» Information shown
>>

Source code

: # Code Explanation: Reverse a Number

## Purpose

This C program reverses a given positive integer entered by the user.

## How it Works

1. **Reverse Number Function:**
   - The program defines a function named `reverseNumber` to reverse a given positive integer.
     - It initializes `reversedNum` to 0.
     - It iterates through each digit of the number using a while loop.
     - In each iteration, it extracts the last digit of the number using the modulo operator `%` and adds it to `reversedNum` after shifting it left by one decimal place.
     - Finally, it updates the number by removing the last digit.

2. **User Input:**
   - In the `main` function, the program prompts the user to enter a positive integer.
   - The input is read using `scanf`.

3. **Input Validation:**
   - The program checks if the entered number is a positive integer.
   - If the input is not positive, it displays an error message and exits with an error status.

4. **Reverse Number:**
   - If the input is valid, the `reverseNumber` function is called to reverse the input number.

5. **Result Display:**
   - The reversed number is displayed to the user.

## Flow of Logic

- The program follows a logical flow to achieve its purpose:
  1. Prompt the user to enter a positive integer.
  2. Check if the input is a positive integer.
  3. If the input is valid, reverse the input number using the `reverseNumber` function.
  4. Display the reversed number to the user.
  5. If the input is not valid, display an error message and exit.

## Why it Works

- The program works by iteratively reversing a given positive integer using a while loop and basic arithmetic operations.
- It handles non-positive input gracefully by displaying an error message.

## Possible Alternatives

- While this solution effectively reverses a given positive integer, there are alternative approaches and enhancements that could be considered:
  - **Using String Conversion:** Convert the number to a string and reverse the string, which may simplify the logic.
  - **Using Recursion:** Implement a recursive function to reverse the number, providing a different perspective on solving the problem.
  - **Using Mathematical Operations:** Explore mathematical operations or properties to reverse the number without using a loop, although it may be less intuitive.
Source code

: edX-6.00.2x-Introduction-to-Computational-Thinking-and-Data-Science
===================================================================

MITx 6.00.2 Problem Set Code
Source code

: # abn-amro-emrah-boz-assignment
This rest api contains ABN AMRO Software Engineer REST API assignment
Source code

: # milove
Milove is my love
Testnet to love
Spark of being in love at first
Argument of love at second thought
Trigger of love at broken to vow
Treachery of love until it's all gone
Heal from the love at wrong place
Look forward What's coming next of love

<<

» What you need to do
Starting at the line that contains "Treachery of love until it's all gone", copy every line down to the last line of the records above, exactly as written.

» Reply to the exercise
Treachery of love until it's all gone
Heal from the love at wrong place
Look forward What's coming next of love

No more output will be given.